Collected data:
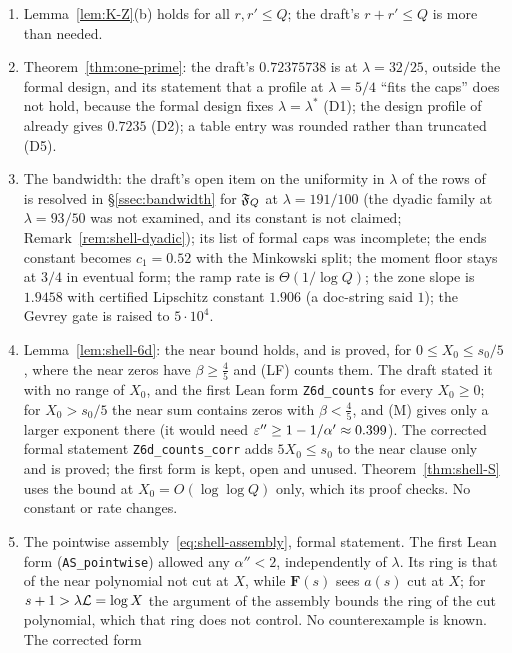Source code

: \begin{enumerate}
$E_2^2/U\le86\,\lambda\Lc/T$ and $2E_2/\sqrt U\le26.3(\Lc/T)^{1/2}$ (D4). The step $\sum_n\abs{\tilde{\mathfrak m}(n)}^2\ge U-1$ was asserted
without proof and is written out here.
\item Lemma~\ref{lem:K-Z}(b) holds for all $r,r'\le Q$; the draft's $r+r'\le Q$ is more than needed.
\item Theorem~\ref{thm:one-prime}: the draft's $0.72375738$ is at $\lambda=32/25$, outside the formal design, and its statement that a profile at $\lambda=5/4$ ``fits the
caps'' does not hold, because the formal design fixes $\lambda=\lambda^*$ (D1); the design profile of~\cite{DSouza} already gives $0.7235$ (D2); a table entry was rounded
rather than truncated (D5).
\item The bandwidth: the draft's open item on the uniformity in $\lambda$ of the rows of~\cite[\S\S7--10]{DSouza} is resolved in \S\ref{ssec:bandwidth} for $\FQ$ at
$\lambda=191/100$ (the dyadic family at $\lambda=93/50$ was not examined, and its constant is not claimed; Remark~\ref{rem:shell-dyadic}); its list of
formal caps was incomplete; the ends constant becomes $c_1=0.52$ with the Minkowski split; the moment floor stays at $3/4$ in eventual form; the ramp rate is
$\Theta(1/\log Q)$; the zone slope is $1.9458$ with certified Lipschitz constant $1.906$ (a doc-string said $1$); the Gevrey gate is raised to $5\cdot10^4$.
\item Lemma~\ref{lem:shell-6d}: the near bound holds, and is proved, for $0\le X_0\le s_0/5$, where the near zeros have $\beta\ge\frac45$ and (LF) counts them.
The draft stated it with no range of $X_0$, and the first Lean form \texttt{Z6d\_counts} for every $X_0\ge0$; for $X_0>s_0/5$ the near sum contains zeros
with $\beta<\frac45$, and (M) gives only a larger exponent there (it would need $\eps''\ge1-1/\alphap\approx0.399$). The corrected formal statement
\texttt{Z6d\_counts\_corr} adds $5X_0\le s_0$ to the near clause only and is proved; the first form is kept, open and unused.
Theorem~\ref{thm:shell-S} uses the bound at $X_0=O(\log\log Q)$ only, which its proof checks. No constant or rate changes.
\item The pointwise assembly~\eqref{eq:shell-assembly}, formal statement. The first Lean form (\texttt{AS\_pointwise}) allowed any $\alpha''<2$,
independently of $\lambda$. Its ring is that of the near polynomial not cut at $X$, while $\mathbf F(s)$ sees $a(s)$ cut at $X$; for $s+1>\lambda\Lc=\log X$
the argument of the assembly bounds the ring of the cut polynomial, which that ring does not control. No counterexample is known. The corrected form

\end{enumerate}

==

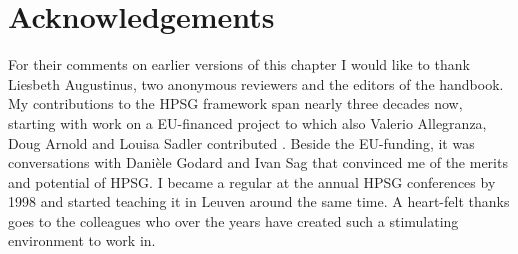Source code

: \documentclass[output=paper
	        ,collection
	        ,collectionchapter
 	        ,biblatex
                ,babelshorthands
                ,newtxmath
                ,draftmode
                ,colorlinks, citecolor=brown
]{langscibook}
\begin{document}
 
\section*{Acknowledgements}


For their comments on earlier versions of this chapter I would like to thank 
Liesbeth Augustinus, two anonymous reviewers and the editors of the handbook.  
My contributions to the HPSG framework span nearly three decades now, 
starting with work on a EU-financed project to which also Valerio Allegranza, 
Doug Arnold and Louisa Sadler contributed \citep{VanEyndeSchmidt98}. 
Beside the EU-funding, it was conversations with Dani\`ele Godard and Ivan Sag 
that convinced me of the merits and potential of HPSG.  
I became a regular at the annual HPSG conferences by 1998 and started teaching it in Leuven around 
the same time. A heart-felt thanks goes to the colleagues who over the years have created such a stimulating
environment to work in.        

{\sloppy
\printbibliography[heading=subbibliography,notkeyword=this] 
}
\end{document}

_What you need to do:_ Every line in the entries above that mentions the word "statement" must be shown.

_Final answer:_
\item Theorem~\ref{thm:one-prime}: the draft's $0.72375738$ is at $\lambda=32/25$, outside the formal design, and its statement that a profile at $\lambda=5/4$ ``fits the
with $\beta<\frac45$, and (M) gives only a larger exponent there (it would need $\eps''\ge1-1/\alphap\approx0.399$). The corrected formal statement
\item The pointwise assembly~\eqref{eq:shell-assembly}, formal statement. The first Lean form (\texttt{AS\_pointwise}) allowed any $\alpha''<2$,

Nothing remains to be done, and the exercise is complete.